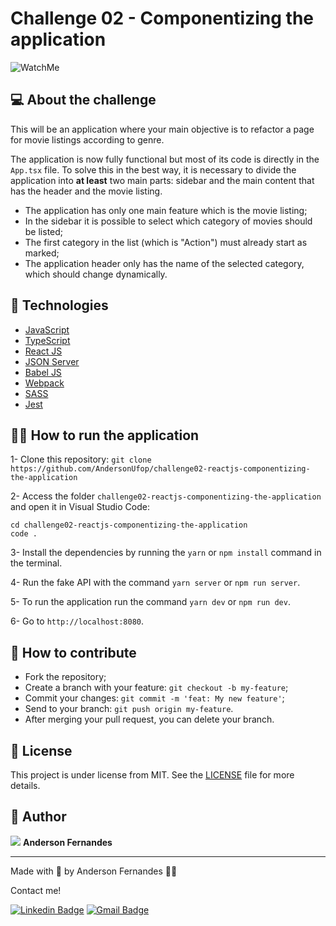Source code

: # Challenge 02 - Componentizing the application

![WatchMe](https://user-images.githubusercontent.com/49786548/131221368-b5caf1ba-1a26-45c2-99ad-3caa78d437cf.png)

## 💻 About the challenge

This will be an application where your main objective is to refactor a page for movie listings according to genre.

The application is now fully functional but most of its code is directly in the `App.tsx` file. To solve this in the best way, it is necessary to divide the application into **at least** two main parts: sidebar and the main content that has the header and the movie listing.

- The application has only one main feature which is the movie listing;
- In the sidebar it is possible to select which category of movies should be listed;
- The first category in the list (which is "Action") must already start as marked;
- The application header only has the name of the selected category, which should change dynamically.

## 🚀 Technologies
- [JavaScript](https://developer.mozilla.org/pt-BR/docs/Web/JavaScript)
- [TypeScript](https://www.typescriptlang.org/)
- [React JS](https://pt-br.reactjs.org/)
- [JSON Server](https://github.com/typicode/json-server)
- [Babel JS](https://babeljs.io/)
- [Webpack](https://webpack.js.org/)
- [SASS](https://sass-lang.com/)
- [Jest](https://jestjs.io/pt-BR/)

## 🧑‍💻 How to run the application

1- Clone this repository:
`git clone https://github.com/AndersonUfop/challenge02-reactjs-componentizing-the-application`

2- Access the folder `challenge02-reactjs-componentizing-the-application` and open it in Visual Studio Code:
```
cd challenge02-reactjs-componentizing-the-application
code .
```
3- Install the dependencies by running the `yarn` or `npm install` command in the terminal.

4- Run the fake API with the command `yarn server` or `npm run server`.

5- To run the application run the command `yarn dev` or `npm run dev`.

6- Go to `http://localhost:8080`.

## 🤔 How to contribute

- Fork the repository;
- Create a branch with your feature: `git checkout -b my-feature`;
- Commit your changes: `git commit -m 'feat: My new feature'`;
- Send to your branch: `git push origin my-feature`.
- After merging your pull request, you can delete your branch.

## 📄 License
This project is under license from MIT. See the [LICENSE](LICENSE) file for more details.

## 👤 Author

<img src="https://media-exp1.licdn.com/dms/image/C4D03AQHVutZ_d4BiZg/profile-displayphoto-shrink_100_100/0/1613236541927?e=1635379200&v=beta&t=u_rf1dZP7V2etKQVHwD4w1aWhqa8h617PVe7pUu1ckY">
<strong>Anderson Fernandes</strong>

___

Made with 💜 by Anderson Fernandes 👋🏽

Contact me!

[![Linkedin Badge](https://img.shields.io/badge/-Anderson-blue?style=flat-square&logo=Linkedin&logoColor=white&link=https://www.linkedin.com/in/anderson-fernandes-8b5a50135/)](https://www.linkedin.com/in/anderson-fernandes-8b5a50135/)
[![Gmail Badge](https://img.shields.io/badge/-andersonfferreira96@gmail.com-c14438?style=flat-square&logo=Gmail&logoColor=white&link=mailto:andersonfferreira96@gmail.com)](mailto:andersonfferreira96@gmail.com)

_ _ _

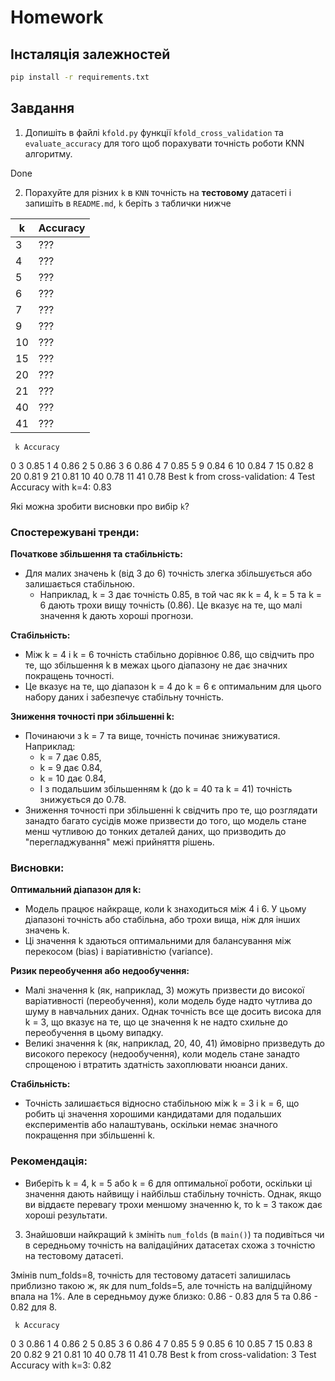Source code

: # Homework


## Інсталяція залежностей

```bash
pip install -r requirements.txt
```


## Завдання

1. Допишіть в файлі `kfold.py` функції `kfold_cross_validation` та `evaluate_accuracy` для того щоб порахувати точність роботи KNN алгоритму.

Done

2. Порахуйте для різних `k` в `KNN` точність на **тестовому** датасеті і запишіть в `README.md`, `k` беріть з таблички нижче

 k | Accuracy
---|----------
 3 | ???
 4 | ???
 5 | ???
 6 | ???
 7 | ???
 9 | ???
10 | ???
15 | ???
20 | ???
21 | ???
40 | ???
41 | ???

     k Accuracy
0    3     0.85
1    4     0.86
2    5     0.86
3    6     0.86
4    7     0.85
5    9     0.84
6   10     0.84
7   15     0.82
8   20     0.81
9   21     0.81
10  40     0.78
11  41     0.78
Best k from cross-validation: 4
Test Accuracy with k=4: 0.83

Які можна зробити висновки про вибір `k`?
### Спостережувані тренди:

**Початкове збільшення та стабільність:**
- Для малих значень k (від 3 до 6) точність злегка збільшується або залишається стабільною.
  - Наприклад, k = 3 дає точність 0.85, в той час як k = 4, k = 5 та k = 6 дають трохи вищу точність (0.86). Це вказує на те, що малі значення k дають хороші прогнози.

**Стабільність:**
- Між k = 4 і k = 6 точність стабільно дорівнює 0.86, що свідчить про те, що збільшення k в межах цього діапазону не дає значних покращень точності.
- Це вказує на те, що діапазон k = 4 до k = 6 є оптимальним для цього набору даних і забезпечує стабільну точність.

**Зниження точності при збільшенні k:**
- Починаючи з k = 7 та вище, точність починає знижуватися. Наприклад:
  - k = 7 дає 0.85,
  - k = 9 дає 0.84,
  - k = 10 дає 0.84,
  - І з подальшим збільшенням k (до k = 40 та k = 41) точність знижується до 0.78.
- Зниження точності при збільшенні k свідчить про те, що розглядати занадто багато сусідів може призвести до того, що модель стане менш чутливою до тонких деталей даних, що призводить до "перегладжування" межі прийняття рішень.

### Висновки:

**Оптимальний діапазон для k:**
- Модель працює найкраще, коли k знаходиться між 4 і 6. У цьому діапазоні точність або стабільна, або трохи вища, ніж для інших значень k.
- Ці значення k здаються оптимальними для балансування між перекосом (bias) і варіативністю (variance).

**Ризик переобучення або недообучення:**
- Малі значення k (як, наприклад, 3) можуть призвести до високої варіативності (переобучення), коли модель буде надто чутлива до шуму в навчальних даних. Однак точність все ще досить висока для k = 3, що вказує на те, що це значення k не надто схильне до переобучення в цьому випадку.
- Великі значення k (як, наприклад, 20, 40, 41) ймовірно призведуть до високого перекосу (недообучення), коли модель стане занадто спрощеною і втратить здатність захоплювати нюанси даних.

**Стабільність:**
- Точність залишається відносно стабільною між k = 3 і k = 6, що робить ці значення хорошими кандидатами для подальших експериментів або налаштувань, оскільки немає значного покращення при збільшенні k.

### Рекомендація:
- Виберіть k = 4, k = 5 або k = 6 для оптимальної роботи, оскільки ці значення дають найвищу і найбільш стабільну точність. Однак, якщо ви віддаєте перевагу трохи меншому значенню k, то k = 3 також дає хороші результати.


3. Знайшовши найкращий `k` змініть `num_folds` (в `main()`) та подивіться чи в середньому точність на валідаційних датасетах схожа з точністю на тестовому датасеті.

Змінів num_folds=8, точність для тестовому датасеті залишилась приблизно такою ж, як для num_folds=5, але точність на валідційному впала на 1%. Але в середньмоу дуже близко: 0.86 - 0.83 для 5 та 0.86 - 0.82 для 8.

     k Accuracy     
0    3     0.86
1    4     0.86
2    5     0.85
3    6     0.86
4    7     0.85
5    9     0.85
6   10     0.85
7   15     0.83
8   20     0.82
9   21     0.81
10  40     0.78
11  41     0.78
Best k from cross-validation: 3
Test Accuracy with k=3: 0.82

_ _ _

*What is being asked*:
Scan the entries above for the word "should" and collect each line holding it.

*Answer*:
- In the sidebar it is possible to select which category of movies should be listed;
- The application header only has the name of the selected category, which should change dynamically.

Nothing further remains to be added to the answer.